##### Records supplied
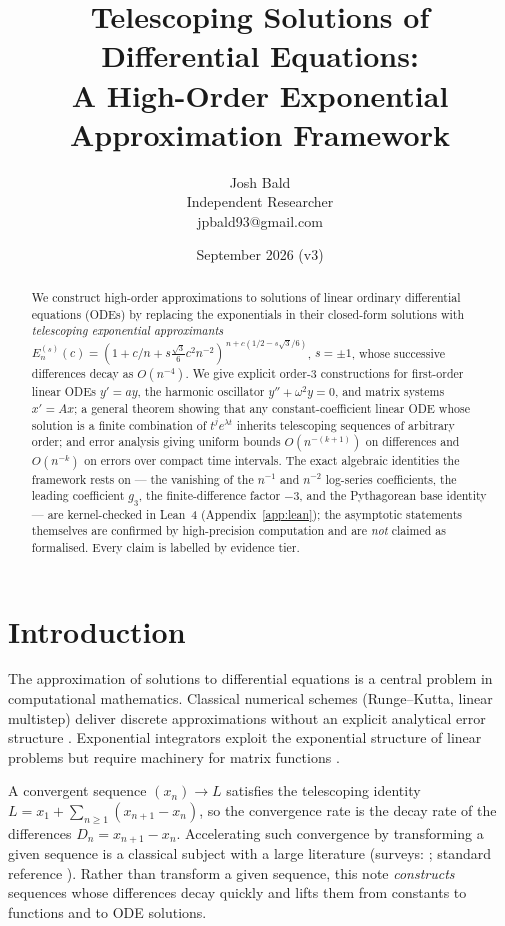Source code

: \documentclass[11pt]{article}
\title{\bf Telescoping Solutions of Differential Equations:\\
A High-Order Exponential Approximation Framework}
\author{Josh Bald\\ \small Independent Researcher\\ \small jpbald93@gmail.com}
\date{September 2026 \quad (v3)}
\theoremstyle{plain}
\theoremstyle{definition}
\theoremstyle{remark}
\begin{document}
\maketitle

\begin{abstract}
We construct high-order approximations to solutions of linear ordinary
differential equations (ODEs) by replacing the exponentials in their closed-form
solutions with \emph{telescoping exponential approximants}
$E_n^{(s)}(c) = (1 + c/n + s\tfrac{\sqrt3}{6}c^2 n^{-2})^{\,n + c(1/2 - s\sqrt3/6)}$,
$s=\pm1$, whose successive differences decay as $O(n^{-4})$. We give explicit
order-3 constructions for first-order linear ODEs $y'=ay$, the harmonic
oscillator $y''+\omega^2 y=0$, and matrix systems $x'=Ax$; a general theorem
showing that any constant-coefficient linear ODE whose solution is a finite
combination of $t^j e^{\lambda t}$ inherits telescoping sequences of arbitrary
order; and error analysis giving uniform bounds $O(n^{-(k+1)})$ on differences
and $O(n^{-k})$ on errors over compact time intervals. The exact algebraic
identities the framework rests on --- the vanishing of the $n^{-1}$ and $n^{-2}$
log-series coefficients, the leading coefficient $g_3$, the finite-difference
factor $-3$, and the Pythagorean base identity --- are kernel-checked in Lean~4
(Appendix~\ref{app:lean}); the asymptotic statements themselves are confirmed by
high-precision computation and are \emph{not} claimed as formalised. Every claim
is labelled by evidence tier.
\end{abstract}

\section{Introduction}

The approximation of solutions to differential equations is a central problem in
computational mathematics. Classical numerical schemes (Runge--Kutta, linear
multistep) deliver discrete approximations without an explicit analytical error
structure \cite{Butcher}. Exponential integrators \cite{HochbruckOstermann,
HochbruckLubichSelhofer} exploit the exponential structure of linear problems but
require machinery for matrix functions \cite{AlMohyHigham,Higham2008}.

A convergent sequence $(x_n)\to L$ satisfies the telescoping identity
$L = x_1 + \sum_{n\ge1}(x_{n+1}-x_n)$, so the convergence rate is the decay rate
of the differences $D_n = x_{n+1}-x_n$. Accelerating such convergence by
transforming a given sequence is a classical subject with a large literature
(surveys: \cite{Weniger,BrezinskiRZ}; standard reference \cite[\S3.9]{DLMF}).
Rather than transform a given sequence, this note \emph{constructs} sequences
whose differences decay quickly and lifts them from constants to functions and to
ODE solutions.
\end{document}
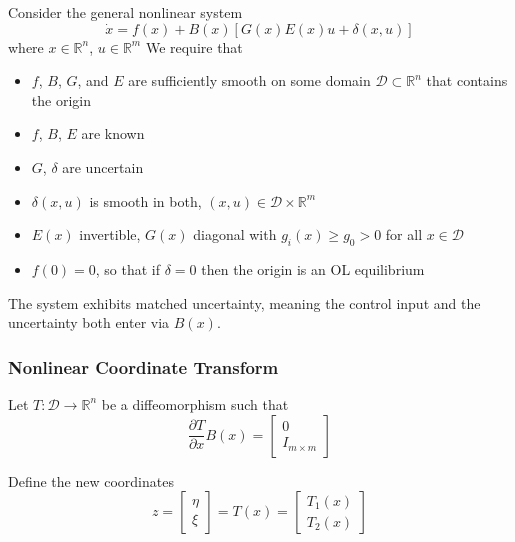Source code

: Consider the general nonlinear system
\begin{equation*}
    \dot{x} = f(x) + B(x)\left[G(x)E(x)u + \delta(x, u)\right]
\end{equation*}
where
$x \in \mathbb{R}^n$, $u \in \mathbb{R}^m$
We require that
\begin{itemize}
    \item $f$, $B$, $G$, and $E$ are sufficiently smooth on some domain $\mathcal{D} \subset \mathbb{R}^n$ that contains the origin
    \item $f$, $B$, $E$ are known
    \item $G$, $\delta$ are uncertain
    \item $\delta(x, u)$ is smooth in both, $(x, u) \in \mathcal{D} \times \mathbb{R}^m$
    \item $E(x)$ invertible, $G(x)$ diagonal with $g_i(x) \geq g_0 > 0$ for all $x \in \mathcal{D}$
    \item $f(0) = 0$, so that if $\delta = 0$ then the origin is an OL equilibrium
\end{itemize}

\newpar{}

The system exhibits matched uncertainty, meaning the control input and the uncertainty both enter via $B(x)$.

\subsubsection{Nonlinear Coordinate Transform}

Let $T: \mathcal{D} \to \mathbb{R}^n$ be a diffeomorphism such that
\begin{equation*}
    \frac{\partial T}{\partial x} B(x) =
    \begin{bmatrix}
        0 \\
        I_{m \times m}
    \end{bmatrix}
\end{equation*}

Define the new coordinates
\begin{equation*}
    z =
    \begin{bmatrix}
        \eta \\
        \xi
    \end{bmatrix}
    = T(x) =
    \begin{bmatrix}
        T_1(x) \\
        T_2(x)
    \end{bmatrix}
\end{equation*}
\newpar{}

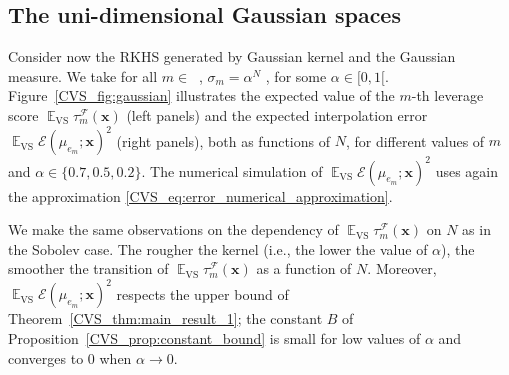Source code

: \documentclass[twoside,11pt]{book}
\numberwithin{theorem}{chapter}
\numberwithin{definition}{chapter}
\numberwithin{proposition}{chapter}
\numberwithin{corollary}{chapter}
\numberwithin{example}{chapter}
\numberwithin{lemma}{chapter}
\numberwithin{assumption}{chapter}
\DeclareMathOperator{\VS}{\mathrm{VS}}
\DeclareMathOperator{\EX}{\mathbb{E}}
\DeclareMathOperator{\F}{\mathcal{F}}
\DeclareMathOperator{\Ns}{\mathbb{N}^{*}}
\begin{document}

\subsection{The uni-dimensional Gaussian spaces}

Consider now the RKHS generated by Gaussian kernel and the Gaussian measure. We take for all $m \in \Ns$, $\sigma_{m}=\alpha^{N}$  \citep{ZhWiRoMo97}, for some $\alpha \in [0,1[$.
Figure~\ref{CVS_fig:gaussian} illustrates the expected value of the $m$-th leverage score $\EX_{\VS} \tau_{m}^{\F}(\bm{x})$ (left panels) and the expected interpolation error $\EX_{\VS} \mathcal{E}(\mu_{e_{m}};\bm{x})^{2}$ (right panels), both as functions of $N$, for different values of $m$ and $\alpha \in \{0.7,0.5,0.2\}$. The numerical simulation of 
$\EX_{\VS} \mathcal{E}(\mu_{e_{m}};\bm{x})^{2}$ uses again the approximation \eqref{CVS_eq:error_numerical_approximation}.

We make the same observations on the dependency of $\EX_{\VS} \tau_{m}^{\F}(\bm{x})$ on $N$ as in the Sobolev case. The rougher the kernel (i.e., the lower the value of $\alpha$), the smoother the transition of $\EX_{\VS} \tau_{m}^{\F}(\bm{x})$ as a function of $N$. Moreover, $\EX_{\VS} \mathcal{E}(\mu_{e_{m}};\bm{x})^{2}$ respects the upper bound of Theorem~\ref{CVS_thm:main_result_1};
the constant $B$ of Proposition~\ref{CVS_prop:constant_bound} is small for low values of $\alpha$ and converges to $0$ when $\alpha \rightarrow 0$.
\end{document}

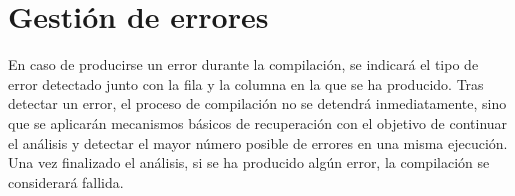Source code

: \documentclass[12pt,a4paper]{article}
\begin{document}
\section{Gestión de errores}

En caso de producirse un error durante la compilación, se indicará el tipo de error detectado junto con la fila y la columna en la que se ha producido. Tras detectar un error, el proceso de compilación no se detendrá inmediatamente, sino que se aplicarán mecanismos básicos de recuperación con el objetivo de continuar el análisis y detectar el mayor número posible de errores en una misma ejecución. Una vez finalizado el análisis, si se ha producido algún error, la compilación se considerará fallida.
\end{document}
##########
● Work required
Could every line above be set down exactly, with the pictures omitted?

● Exercise result
Source code

: \documentclass[11pt]{article}
\title{\bf Telescoping Solutions of Differential Equations:\\
A High-Order Exponential Approximation Framework}
\author{Josh Bald\\ \small Independent Researcher\\ \small jpbald93@gmail.com}
\date{September 2026 \quad (v3)}
\theoremstyle{plain}
\theoremstyle{definition}
\theoremstyle{remark}
\begin{document}
\maketitle

\begin{abstract}
We construct high-order approximations to solutions of linear ordinary
differential equations (ODEs) by replacing the exponentials in their closed-form
solutions with \emph{telescoping exponential approximants}
$E_n^{(s)}(c) = (1 + c/n + s\tfrac{\sqrt3}{6}c^2 n^{-2})^{\,n + c(1/2 - s\sqrt3/6)}$,
$s=\pm1$, whose successive differences decay as $O(n^{-4})$. We give explicit
order-3 constructions for first-order linear ODEs $y'=ay$, the harmonic
oscillator $y''+\omega^2 y=0$, and matrix systems $x'=Ax$; a general theorem
showing that any constant-coefficient linear ODE whose solution is a finite
combination of $t^j e^{\lambda t}$ inherits telescoping sequences of arbitrary
order; and error analysis giving uniform bounds $O(n^{-(k+1)})$ on differences
and $O(n^{-k})$ on errors over compact time intervals. The exact algebraic
identities the framework rests on --- the vanishing of the $n^{-1}$ and $n^{-2}$
log-series coefficients, the leading coefficient $g_3$, the finite-difference
factor $-3$, and the Pythagorean base identity --- are kernel-checked in Lean~4
(Appendix~\ref{app:lean}); the asymptotic statements themselves are confirmed by
high-precision computation and are \emph{not} claimed as formalised. Every claim
is labelled by evidence tier.
\end{abstract}

\section{Introduction}

The approximation of solutions to differential equations is a central problem in
computational mathematics. Classical numerical schemes (Runge--Kutta, linear
multistep) deliver discrete approximations without an explicit analytical error
structure \cite{Butcher}. Exponential integrators \cite{HochbruckOstermann,
HochbruckLubichSelhofer} exploit the exponential structure of linear problems but
require machinery for matrix functions \cite{AlMohyHigham,Higham2008}.

A convergent sequence $(x_n)\to L$ satisfies the telescoping identity
$L = x_1 + \sum_{n\ge1}(x_{n+1}-x_n)$, so the convergence rate is the decay rate
of the differences $D_n = x_{n+1}-x_n$. Accelerating such convergence by
transforming a given sequence is a classical subject with a large literature
(surveys: \cite{Weniger,BrezinskiRZ}; standard reference \cite[\S3.9]{DLMF}).
Rather than transform a given sequence, this note \emph{constructs} sequences
whose differences decay quickly and lifts them from constants to functions and to
ODE solutions.
\end{document}
Source code

: Consider the general nonlinear system
\begin{equation*}
    \dot{x} = f(x) + B(x)\left[G(x)E(x)u + \delta(x, u)\right]
\end{equation*}
where
$x \in \mathbb{R}^n$, $u \in \mathbb{R}^m$
We require that
\begin{itemize}
    \item $f$, $B$, $G$, and $E$ are sufficiently smooth on some domain $\mathcal{D} \subset \mathbb{R}^n$ that contains the origin
    \item $f$, $B$, $E$ are known
    \item $G$, $\delta$ are uncertain
    \item $\delta(x, u)$ is smooth in both, $(x, u) \in \mathcal{D} \times \mathbb{R}^m$
    \item $E(x)$ invertible, $G(x)$ diagonal with $g_i(x) \geq g_0 > 0$ for all $x \in \mathcal{D}$
    \item $f(0) = 0$, so that if $\delta = 0$ then the origin is an OL equilibrium
\end{itemize}

\newpar{}

The system exhibits matched uncertainty, meaning the control input and the uncertainty both enter via $B(x)$.

\subsubsection{Nonlinear Coordinate Transform}

Let $T: \mathcal{D} \to \mathbb{R}^n$ be a diffeomorphism such that
\begin{equation*}
    \frac{\partial T}{\partial x} B(x) =
    \begin{bmatrix}
        0 \\
        I_{m \times m}
    \end{bmatrix}
\end{equation*}

Define the new coordinates
\begin{equation*}
    z =
    \begin{bmatrix}
        \eta \\
        \xi
    \end{bmatrix}
    = T(x) =
    \begin{bmatrix}
        T_1(x) \\
        T_2(x)
    \end{bmatrix}
\end{equation*}
\newpar{}

Source code

: \documentclass[twoside,11pt]{book}
\numberwithin{theorem}{chapter}
\numberwithin{definition}{chapter}
\numberwithin{proposition}{chapter}
\numberwithin{corollary}{chapter}
\numberwithin{example}{chapter}
\numberwithin{lemma}{chapter}
\numberwithin{assumption}{chapter}
\DeclareMathOperator{\VS}{\mathrm{VS}}
\DeclareMathOperator{\EX}{\mathbb{E}}
\DeclareMathOperator{\F}{\mathcal{F}}
\DeclareMathOperator{\Ns}{\mathbb{N}^{*}}
\begin{document}

\subsection{The uni-dimensional Gaussian spaces}

Consider now the RKHS generated by Gaussian kernel and the Gaussian measure. We take for all $m \in \Ns$, $\sigma_{m}=\alpha^{N}$  \citep{ZhWiRoMo97}, for some $\alpha \in [0,1[$.
Figure~\ref{CVS_fig:gaussian} illustrates the expected value of the $m$-th leverage score $\EX_{\VS} \tau_{m}^{\F}(\bm{x})$ (left panels) and the expected interpolation error $\EX_{\VS} \mathcal{E}(\mu_{e_{m}};\bm{x})^{2}$ (right panels), both as functions of $N$, for different values of $m$ and $\alpha \in \{0.7,0.5,0.2\}$. The numerical simulation of 
$\EX_{\VS} \mathcal{E}(\mu_{e_{m}};\bm{x})^{2}$ uses again the approximation \eqref{CVS_eq:error_numerical_approximation}.

We make the same observations on the dependency of $\EX_{\VS} \tau_{m}^{\F}(\bm{x})$ on $N$ as in the Sobolev case. The rougher the kernel (i.e., the lower the value of $\alpha$), the smoother the transition of $\EX_{\VS} \tau_{m}^{\F}(\bm{x})$ as a function of $N$. Moreover, $\EX_{\VS} \mathcal{E}(\mu_{e_{m}};\bm{x})^{2}$ respects the upper bound of Theorem~\ref{CVS_thm:main_result_1};
the constant $B$ of Proposition~\ref{CVS_prop:constant_bound} is small for low values of $\alpha$ and converges to $0$ when $\alpha \rightarrow 0$.
\end{document}

Source code

: \documentclass[12pt,a4paper]{article}
\begin{document}
\section{Gestión de errores}

En caso de producirse un error durante la compilación, se indicará el tipo de error detectado junto con la fila y la columna en la que se ha producido. Tras detectar un error, el proceso de compilación no se detendrá inmediatamente, sino que se aplicarán mecanismos básicos de recuperación con el objetivo de continuar el análisis y detectar el mayor número posible de errores en una misma ejecución. Una vez finalizado el análisis, si se ha producido algún error, la compilación se considerará fallida.
\end{document}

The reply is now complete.